Sen. Tom Cotton, R-Ark., another Republican who has been mentioned as a possible presidential contender, embraced Finland and Sweden joining NATO, saying they will be “two of the strongest members of the alliance the minute they join.”

Sen. Rand Paul, R-Ky., voted present. He wrote in The American Conservative that the U.S. still needs “serious, rational, objective debate on the costs and benefits of admitting two historically neutral nations who have such strategic geographic position in relation to Russia. Before the Russian invasion, I would have said no. But given Russian actions, I have shifted from being against their admittance to NATO to neutral on the question, and will as a consequence vote ‘present.'”

The Wall Street Journal reported that Finland and Sweden would help fill in key strategic gaps of NATO’s presence in Europe due to the increasingly volatile North Pole. The paper said the Baltic Sea is Russia’s shortest route to the Atlantic, and NATO would “overwhelmingly” control the transit area.

Finland and Sweden have maintained a close relationship with NATO and frequently train with NATO forces. But joining NATO as a full member means the countries would be protected under Article 5, which means, “An attack on one is an attack on all.”

President Joe Biden applauded the vote, saying, “This historic vote sends an important signal of the sustained, bipartisan U.S. commitment to NATO, and to ensuring our Alliance is prepared to meet the challenges of today and tomorrow.”

Cotton indicated that Hawley was hypocritical because he voted in favor of admitting Montenegro and North Macedonia to NATO.

“I would love to hear the defense of such a curious vote,” Cotton said.

TRENDPOST: As NATO’s first secretary-general put it, NATO was formed in order to keep the Russians out of Western Europe and the Americans in. Instead of disbanding NATO when the Soviet Union collapsed in 1991, Washington dramatically expanded NATO. 

In violation of the Reagan-Gorbachev agreements, the Bill Clinton and George W. Bush regimes added constituent parts of the former Soviet empire to NATO—Hungary, Czech Republic, Poland, Estonia, Latvia, Lithuania, Slovenia, Slovakia, Bulgaria and Romania. 

France, taken out of NATO by General de Gaulle, rejoined in April 2009, 18 years after the collapse of the Soviet Union, followed by other nations including Croatia, Albania, Montenegro and North Macedonia. 

When the Soviet Union broke up, and the U.S. said it would not expand NATO, there were 16 NATO nations. Today there are 30… with some of them on Russia’s borders. 

Long forgotten was the U.S. and NATO’S pledge not to expand into Eastern Europe following the deal made during the 1990 negotiations between the West and the Soviet Union over German unification.

Therefore, in the view of Russia, it is taking self-defense actions to protect itself from NATO’s eastward march.
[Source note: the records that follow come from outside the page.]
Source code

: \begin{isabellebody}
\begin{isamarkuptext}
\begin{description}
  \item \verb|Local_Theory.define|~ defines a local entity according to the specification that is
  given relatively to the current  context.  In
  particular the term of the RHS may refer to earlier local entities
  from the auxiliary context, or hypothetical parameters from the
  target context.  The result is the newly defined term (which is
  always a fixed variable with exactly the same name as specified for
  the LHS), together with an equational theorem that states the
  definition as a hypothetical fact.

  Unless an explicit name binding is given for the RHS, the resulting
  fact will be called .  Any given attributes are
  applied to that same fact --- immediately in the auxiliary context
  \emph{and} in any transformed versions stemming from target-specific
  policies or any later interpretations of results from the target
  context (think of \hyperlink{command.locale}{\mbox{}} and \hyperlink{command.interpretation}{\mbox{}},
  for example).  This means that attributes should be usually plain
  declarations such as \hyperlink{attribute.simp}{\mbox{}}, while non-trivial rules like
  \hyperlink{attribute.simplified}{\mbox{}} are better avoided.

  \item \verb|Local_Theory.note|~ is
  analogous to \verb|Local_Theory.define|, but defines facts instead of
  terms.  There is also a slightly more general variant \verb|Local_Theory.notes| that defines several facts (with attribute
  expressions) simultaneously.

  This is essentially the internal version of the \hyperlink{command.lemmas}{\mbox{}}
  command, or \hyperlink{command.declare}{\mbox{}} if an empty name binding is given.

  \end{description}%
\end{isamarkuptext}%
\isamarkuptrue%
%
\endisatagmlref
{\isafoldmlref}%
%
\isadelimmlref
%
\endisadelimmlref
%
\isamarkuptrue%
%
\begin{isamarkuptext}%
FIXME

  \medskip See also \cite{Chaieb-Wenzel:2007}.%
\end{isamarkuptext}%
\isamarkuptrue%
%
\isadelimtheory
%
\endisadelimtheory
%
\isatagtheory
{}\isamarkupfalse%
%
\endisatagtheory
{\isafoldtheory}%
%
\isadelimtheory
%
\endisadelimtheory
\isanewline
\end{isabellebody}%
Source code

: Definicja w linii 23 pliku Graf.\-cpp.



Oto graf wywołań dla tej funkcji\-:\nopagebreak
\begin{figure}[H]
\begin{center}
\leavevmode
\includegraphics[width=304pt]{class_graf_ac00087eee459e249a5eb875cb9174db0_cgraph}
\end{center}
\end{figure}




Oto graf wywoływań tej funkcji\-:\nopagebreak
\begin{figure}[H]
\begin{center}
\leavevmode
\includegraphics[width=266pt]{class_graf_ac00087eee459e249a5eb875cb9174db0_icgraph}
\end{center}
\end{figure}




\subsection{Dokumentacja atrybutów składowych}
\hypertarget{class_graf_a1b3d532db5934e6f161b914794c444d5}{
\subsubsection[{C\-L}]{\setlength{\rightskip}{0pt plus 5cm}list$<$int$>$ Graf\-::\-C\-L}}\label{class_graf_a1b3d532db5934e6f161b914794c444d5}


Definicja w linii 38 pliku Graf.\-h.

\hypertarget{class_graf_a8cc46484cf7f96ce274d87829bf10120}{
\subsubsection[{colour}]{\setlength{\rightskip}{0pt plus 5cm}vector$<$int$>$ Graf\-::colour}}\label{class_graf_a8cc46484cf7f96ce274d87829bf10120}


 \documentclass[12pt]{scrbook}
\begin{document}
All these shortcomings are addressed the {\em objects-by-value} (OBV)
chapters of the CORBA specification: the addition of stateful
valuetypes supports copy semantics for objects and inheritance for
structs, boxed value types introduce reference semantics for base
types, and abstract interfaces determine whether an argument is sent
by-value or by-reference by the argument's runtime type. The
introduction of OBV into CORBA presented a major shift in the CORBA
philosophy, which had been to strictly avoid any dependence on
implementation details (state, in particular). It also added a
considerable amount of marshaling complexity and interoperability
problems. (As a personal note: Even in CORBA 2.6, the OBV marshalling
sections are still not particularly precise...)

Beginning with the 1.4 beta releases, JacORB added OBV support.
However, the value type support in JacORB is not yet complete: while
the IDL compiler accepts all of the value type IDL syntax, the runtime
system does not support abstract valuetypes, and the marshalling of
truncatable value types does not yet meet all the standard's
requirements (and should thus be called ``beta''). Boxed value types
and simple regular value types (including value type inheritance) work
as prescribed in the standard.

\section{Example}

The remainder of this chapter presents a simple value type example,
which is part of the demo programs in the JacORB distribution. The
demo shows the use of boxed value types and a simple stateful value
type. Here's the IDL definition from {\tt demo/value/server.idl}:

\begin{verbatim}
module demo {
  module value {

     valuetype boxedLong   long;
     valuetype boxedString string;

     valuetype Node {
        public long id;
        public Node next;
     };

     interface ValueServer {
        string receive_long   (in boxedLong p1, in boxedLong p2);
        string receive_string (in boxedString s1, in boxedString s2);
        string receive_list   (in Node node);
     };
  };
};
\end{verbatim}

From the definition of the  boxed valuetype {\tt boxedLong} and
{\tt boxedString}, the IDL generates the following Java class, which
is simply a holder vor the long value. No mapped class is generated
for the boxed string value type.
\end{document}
As detailed in The Los Angeles Times back in May of 2016, while the U.S. and NATO deny that no such agreement was struck, “…hundreds of memos, meeting minutes and transcripts from U.S. archives indicate otherwise.” The article states:

“According to transcripts of meetings in Moscow on Feb. 9, then-Secretary of State James Baker suggested that in exchange for cooperation on Germany, the U.S. could make ‘iron-clad guarantees’ that NATO would not expand ‘one inch eastward.’ Less than a week later, Soviet President Mikhail Gorbachev agreed to begin reunification talks. 

No formal deal was struck, but from all the evidence, the quid pro quo was clear: Gorbachev acceded to Germany’s western alignment and the U.S. would limit NATO’s expansion.”

TRENDPOST: Our politicians don’t care about Ukraine or the U.S. forces who would have to fight in these wars. They care only about their political survival and their next job. If things go well, they are elected to higher office, and if things go south, they get a charitable hosting gig on the mainstream media.

Gerald Celente has said that the word “peace” has been banned in Washington, and the endless expansion of NATO is good business for weapon contractors.

The U.S. and Biden are not interested in Finland’s safety. Defeating Putin is the only objective, no matter the costs or how many lives are put in danger. 

Dmitry Medvedev, the former Russian president and chairman of Russia’s Security Council, warned Finland and Sweden against joining NATO and said Moscow would have to beef up its military presence in the region if they joined the alliance.  

“In this case, it will no longer be possible to talk about any non-nuclear status of the Baltic—the balance must be restored. Until now, Russia has not taken such measures and was not going to take them,” Medvedev said.  

And so the arms race continues.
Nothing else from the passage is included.